[Exercise aim]
Set down each entry exactly as it stands, without altering a single character.
[Provided data Boundary: Start]
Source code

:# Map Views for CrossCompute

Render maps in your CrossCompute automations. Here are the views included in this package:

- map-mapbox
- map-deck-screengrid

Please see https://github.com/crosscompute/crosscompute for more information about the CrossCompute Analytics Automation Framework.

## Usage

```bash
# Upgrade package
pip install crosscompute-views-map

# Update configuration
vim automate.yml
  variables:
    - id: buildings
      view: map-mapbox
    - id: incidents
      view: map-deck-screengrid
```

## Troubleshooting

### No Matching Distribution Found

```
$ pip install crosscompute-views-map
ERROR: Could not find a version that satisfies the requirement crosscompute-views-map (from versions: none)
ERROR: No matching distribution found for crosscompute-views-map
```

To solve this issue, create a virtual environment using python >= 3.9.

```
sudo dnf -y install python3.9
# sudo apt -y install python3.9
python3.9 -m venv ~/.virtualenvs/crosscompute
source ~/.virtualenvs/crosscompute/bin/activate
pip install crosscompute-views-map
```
[Provided data Boundary: End]
[Your response]
Source code

:# Map Views for CrossCompute

Render maps in your CrossCompute automations. Here are the views included in this package:

- map-mapbox
- map-deck-screengrid

Please see https://github.com/crosscompute/crosscompute for more information about the CrossCompute Analytics Automation Framework.

## Usage

```bash
# Upgrade package
pip install crosscompute-views-map

# Update configuration
vim automate.yml
  variables:
    - id: buildings
      view: map-mapbox
    - id: incidents
      view: map-deck-screengrid
```

## Troubleshooting

### No Matching Distribution Found

```
$ pip install crosscompute-views-map
ERROR: Could not find a version that satisfies the requirement crosscompute-views-map (from versions: none)
ERROR: No matching distribution found for crosscompute-views-map
```

To solve this issue, create a virtual environment using python >= 3.9.

```
sudo dnf -y install python3.9
# sudo apt -y install python3.9
python3.9 -m venv ~/.virtualenvs/crosscompute
source ~/.virtualenvs/crosscompute/bin/activate
pip install crosscompute-views-map
```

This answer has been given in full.